Welcome to mid october hunting boys. Birds that have been getting pounded for weeks are learning the game. Most of the geese that we have been getting have been circling and circling and it takes a bunch of calling to get them in. We just need new birds. Huge spreads of goose decoys help too. But we need migrators pretty badly to get good feet down shooting again.


----------



## smalls (Sep 9, 2003)

I am glad I am not the only one... I have always had trouble with the lessers circling but never had any problems with the big guys. It didn't help that we had several newbies with and there were only two of us calling, and the other guy had a flute.


----------



## backwater (Jan 29, 2003)

We had the exact same thing happen last week while in harvey, we set up on a field that had about 400+ lessers and arround 100 greaters and the big flocks of lessers would set and they flare about 75 yds out. We talked it over and the next day we set up on a different group of birds but only used 18 foots and 12 grand mag shells a they did not think twice. The day before we put out about 75 deks. Try using less deks.


----------



## stoeger (Aug 20, 2003)

Hey backwater that was awsome watching them poor suckers commiting. We definately have to do it again sometime.


----------



## Nate (Sep 11, 2003)

I think Gandergrinder said it the best. We need the migration to get into full swing. Too many educated birds around. Just my .02


----------



## nodakoutdoors.com (Feb 27, 2002)

When the birds get pressured, they can't get patterned. We're witnessing a lot of birds not feeding in the same field twice, feeding once a day, and a lot of small flocks hanging out alone. Heck we scouted a bean field Friday night with about 300 big boys and they were all within 20 yards of the crest...and it looked like the tallest hill in the county! (couldn't find a plan B and hunted it....kind of weird having birds coming at you from BELOW)


----------



## GooseBuster3 (Mar 1, 2002)

GG we dont need new birds, if we have a big enough spread we will do just fine. But it will be fun when the migrators roll in!!!


----------



## mallard (Mar 27, 2002)

While setting up the spread sunday morning I noticed that flocks of honkers where flying around and landing in 2 different fields.This was at 5:00AM.I figured well I will at least get a good nap in.Then at about 8:00 two guys jump the waterfowl rest area I was hunting by.No wonder the geese are so paranoid.


----------



## Leggie (Sep 15, 2003)

One thing you may try on windy days is setting your dekes behind you about 75-80 yards, it seems to work well for us.
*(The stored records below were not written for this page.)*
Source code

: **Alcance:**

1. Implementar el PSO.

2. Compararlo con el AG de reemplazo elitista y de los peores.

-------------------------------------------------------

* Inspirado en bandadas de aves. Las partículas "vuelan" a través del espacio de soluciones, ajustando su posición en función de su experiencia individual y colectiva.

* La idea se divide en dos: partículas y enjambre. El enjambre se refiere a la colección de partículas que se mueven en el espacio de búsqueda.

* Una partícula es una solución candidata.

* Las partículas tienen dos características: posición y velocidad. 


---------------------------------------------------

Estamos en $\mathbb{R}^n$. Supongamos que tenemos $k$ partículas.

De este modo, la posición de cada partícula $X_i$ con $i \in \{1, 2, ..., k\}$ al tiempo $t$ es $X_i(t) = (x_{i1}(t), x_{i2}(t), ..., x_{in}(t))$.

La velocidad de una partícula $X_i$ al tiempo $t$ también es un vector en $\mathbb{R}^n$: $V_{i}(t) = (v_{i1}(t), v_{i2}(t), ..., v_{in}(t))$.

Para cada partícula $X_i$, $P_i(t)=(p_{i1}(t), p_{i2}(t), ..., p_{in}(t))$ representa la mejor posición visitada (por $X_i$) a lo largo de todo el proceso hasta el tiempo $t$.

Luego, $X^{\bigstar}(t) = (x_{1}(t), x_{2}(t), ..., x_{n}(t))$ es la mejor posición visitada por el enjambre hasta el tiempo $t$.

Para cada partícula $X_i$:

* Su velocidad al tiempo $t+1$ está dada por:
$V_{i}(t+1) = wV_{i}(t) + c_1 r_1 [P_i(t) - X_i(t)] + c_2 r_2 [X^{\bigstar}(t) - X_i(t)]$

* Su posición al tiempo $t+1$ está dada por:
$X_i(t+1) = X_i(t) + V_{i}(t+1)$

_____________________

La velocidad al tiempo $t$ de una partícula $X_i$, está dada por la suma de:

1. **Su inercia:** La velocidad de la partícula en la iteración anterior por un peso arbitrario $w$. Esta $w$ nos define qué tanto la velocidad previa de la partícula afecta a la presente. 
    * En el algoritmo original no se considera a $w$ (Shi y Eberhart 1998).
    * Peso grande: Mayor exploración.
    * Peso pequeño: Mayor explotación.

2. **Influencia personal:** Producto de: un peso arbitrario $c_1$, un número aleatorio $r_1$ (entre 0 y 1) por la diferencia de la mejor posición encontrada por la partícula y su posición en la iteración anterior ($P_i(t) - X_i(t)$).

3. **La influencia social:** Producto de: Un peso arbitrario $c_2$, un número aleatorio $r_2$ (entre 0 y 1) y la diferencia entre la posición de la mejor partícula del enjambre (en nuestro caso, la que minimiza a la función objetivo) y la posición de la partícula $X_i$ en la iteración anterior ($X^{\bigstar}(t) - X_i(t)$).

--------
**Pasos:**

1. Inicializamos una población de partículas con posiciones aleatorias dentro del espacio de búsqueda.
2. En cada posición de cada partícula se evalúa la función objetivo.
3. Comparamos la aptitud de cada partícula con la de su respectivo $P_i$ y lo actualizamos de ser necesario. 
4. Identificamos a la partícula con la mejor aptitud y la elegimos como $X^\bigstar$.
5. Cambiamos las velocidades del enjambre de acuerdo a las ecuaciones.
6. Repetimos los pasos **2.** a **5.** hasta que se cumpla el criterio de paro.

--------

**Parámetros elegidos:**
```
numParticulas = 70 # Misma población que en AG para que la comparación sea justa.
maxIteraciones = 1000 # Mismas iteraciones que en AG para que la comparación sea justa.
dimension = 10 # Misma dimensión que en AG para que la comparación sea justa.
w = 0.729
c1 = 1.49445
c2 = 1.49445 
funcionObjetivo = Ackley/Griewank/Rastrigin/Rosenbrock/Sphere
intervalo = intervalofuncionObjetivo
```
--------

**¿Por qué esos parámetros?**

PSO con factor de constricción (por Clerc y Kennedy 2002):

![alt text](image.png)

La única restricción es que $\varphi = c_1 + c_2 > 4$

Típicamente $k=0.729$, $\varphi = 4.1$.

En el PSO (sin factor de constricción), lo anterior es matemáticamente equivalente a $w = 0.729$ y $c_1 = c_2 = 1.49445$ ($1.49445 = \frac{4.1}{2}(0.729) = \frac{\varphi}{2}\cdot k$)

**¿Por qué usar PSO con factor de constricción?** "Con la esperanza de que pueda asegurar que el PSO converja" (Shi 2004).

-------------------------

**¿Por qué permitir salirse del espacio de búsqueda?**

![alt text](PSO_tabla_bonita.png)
Down here in Kansas we get alot of windy days and therefore, oncoming birds have more time to hang around in the wind, looking things over and it never fails, they pitch out because there is something they don't like. Either lack of movement, blinds or pits that are not 100% covered, or just the mere fact that they can pick out a decoy. Set the decoys behind you about 75-100 yards so by the time they decide they don't like it, it's too late!!!


----------



## zettler (Sep 7, 2002)

That is a good suggestion and is something I found was very effective on late season hunting geese in TX (January and on). One hunt I was on, I moved several times to get to the side of the huge decoy spread we were using and was extrememly successful.

So, if the geese are wary, and there is some wind, either leave someone in the decoys to call and shoot, and have the others move out to the sides or in front - just watch the geese and see what they do. Not much you can do when the geese do not want to go where your spread is located...


----------